Em dezembro de 2002, a carreira de Gilberto Gil ia de vento em popa quando ele recebeu um telefonema do recém-eleito presidente Lula que daria uma guinada radical em sua vida. Havia sido um mês de muito palco, Gil voltara ao Teatro João Caetano para lançar KayaN’GanDaya ao vivo, o LP em que canta as músicas de Bob Marley com o mesmo repertório do disco gravado em Kingston, na Jamaica, em novembro de 2001. Enquanto isso, o presidente Lula formava o seu ministério. Os amigos de Gil em Salvador – João Santana, Roberto Pinho – sugeriram ao futuro ministro Antonio Palocci o nome de Gil para o ministério da Cultura. E Lula gostou da sugestão. Gil não sabia o que fazer, conforme consta do livro. A ideia não lhe parecia de todo ruim, mas teria que enfrentar muitos desafios e sacrifícios. O salário de ministro era muito menor do que aquilo que ganhava fazendo shows, e teria que interromper ou, pelo menos, reduzir suas apresentações. Viajou para Brasília no dia seguinte sem saber ao certo o que diria ao presidente. Gil desembarcou com a indumentária de artista: calça, camiseta regata e camisa de linho por cima da camiseta, tudo branco.
Com Lula, o artista falou sobre patrimônio material e imaterial, sobre a preservação de Ouro Preto, sobre o fortalecimento do Iphan. Saiu da reunião já como ministro nomeado. Gil recebeu uma única orientação do presidente: democratizar a cultura. E um conselho: “Faça no ministério como você faz quando está no palco”. No dia seguinte, na foto oficial dos ministros, todos estavam de terno escuro. Gil todo de branco. O novo ministro tomou posse com um discurso incisivo em que desenvolveu o conceito de cultura para além do âmbito restrito e das concepções acadêmicas. O jornalista Luís Turiba, assessor de comunicação de Gil entre 2003 e 2005, acredita que a singularidade de Gil estava na maneira como utilizava a música como linguagem política: “Ele nunca abandonava o seu violão, embora tivesse interrompido a carreira de músico naquele momento. O violão estava sempre presente e, geralmente, era eu quem carregava. Uma vez, no aeroporto, em uma de suas viagens, alguém passou e, apontando para o violão, disse: “Aí, ministro, carregando sua caneta, hein?”.

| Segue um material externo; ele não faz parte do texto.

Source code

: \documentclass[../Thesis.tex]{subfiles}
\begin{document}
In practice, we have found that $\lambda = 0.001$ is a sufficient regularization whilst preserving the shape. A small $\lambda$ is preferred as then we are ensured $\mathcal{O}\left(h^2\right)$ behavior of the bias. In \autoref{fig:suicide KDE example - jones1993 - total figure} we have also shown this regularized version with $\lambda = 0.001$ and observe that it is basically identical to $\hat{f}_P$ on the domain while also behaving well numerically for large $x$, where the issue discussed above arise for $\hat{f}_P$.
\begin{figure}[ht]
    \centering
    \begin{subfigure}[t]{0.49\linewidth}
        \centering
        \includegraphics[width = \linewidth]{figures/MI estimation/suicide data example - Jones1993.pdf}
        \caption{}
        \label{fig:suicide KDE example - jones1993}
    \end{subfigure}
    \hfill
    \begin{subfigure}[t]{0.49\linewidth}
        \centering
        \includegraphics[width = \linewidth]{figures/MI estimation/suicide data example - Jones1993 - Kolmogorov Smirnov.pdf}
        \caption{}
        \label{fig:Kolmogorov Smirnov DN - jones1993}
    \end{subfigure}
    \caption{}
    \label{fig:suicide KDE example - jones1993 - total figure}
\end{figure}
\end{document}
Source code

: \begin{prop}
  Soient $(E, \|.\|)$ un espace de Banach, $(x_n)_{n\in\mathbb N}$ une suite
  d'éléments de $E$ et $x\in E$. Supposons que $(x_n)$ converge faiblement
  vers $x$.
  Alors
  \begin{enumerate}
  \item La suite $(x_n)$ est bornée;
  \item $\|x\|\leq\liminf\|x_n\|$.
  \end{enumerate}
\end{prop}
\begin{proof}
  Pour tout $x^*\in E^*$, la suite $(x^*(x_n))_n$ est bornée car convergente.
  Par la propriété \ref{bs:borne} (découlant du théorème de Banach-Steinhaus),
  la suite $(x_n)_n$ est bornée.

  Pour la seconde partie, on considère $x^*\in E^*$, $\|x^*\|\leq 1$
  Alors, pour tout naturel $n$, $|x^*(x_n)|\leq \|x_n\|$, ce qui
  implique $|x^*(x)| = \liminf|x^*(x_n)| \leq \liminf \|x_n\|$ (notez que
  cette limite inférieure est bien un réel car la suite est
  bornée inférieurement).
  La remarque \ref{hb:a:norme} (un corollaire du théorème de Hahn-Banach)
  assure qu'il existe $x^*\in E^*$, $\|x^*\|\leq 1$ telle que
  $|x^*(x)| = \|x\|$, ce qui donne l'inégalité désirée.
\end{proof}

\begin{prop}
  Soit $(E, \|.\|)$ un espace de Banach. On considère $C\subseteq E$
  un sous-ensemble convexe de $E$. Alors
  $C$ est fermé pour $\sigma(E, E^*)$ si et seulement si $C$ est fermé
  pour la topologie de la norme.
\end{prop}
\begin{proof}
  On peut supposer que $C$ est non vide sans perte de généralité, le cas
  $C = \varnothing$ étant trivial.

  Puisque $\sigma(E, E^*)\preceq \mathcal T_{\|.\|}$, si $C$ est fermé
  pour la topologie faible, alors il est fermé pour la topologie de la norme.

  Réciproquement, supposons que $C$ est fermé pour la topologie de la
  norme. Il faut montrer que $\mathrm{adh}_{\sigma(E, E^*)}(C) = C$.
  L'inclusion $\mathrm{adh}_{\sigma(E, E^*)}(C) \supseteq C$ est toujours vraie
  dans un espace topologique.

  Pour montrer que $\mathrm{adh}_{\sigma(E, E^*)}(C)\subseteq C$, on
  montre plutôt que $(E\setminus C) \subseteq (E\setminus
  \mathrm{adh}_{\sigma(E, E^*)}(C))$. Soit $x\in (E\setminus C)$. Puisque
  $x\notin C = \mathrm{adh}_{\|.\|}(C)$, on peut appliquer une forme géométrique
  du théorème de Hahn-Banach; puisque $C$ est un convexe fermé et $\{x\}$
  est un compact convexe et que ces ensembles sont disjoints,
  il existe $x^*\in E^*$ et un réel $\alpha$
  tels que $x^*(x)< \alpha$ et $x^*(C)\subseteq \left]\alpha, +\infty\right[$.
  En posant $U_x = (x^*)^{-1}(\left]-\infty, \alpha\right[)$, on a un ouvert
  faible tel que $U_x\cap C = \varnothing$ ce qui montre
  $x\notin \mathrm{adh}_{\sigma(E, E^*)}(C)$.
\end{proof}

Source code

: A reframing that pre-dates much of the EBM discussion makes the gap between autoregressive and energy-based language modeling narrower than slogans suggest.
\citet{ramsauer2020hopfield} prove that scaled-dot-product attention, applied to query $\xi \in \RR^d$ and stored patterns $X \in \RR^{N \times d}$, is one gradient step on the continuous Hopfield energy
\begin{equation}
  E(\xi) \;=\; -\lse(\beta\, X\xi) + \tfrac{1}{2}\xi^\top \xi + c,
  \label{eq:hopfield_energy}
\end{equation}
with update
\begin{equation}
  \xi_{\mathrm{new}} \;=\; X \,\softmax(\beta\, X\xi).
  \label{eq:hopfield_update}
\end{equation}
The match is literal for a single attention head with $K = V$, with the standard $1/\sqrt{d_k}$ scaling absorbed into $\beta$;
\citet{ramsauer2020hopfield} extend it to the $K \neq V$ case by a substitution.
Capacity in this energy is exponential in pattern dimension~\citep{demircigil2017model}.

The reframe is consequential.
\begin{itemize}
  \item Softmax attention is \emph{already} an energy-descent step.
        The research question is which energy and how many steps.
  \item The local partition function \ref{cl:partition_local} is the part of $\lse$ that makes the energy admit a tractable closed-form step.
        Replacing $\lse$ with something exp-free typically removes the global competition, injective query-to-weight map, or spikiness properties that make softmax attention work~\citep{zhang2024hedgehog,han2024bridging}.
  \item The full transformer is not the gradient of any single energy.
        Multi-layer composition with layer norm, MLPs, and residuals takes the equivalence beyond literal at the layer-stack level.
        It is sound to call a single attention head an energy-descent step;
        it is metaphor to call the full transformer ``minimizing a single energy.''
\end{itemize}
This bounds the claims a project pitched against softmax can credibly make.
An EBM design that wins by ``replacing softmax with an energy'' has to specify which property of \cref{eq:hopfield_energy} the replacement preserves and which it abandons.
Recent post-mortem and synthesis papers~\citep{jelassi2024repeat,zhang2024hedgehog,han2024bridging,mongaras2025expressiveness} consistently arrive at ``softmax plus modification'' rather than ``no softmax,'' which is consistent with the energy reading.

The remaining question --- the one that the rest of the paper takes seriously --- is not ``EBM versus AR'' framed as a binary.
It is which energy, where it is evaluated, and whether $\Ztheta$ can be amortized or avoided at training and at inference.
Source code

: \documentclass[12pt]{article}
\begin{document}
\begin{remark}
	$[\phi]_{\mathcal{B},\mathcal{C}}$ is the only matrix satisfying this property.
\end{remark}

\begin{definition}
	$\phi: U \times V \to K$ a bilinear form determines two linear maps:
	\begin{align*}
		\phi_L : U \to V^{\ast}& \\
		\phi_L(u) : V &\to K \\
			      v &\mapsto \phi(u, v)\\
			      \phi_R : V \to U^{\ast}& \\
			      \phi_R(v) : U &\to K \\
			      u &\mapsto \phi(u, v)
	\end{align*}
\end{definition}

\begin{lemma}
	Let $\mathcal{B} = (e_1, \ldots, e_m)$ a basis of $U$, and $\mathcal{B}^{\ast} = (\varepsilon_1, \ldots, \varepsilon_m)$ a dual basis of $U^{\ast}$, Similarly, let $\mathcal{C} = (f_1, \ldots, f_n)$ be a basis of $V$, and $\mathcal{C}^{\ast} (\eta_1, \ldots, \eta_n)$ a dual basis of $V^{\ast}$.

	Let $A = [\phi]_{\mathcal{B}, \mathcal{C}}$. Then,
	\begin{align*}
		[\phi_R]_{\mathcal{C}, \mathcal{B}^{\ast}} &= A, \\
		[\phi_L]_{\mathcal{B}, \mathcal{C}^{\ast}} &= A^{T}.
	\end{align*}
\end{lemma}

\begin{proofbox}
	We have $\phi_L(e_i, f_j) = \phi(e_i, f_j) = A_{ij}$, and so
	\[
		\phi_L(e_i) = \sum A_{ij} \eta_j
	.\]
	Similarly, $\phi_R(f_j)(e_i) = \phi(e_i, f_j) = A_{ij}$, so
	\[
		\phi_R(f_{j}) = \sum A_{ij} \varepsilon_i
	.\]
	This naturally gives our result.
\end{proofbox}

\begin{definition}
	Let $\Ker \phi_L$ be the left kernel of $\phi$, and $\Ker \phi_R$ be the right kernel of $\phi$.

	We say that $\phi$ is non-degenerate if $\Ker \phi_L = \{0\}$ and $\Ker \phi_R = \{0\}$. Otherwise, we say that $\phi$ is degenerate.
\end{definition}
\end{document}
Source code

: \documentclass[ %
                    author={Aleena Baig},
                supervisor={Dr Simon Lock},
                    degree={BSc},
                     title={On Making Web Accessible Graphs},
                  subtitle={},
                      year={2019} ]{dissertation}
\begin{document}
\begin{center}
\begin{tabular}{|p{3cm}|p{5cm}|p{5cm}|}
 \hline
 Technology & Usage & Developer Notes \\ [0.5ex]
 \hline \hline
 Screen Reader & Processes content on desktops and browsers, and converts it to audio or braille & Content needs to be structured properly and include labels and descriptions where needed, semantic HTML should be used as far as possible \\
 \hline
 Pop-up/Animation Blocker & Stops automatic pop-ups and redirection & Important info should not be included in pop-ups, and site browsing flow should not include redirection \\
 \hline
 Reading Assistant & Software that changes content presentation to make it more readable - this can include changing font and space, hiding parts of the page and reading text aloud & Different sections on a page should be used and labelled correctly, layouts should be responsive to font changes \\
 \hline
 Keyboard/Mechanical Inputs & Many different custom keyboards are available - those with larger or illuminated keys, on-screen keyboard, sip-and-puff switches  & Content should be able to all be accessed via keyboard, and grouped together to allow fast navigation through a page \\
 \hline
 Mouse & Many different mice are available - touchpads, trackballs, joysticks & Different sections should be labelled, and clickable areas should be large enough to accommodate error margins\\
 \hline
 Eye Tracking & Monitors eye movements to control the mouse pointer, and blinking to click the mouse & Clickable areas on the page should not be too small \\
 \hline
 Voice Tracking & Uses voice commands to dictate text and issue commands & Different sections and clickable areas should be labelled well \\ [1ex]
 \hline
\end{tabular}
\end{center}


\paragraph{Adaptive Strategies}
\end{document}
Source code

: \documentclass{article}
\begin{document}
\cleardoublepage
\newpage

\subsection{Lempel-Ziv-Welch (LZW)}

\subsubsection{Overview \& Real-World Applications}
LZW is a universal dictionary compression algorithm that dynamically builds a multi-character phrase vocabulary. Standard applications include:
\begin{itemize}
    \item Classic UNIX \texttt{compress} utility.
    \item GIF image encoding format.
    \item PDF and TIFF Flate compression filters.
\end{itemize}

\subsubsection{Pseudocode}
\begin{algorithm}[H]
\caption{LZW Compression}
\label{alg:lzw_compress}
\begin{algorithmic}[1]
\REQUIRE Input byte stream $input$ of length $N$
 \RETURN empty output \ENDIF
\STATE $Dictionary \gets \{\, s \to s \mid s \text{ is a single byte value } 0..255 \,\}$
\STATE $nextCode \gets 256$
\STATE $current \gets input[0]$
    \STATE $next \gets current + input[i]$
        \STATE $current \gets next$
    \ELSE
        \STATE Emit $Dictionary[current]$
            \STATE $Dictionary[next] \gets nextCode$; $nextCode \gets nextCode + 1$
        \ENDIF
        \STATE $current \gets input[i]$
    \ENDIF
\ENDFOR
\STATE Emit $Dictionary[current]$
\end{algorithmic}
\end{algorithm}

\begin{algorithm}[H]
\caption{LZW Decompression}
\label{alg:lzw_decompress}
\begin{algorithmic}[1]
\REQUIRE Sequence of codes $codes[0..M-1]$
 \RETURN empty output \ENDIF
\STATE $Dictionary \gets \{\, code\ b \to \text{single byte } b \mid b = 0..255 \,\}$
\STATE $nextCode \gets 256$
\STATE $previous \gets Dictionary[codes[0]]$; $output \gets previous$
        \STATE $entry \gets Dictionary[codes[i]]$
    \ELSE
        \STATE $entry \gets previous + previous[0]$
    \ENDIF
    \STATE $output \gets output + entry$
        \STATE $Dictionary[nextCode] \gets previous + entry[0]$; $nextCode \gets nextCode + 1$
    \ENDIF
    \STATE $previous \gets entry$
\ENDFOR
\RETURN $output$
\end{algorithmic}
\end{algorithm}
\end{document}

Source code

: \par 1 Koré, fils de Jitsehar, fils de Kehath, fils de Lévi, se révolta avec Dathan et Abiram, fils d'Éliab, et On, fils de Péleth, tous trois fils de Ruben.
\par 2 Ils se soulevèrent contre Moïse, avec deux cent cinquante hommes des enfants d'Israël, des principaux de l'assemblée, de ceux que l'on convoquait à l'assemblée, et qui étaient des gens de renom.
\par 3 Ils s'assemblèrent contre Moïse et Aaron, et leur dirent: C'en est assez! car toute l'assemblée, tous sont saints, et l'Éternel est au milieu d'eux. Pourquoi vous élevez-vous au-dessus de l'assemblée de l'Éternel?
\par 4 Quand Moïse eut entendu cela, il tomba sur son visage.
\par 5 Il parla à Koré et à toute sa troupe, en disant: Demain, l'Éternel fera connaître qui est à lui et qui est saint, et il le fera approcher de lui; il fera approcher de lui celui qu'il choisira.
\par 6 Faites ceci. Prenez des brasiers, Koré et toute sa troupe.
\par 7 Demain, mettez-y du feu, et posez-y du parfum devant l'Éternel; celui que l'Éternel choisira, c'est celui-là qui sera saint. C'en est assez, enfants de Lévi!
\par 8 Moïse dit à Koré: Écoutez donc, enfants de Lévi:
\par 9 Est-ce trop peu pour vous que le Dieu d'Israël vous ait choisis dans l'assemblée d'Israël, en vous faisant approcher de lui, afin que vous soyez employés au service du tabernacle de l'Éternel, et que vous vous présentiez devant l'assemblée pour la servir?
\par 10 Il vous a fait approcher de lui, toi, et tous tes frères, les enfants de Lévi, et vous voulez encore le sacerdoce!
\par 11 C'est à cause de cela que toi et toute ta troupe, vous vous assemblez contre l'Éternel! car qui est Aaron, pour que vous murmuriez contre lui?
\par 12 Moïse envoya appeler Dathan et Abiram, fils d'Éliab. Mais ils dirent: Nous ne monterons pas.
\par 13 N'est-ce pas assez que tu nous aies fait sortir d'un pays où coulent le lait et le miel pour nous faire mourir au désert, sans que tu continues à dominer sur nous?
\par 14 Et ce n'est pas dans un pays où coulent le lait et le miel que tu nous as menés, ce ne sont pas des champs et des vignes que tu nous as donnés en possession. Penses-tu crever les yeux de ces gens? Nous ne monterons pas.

No ministério, Gilberto Gil organizou um sistema nacional para a comunicação entre federação, estados e municípios no campo cultural. Criou também os Pontos de Cultura, um dos grandes marcos da sua gestão. O ministro Gil devolveu a autonomia a instituições como Iphan, Funarte, Biblioteca Nacional e Fundação Palmares, e garantiu a possibilidade de elas desenvolverem suas próprias ações. Ao mesmo tempo que lançava uma política nacional para integrar os museus públicos e privados do país, empenhava-se junto ao Congresso para ampliar os recursos da cultura. Gil, enfim, abriu o diálogo do Brasil às agendas contemporâneas internacionais de cultura, como a discussão da questão digital, da propriedade intelectual, da economia da cultura e economia criativa e da diversidade cultural. Nos fóruns internacionais, na América Latina, na África, na Europa e nos EUA, era comum dizer que outros países participantes quisessem ouvir o que o MinC tinha a dizer. “Nunca um ministério experimentou um crescimento tão expressivo, ainda que, insuficiente, dos seus recursos. Nunca houve um ministro da Cultura com um capital simbólico dessa amplitude”, resumiu o professor da UFBA Paulo Miguez, assessor especial do ministro Gil e secretário de políticas culturais do MinC, de 2003 a 2005.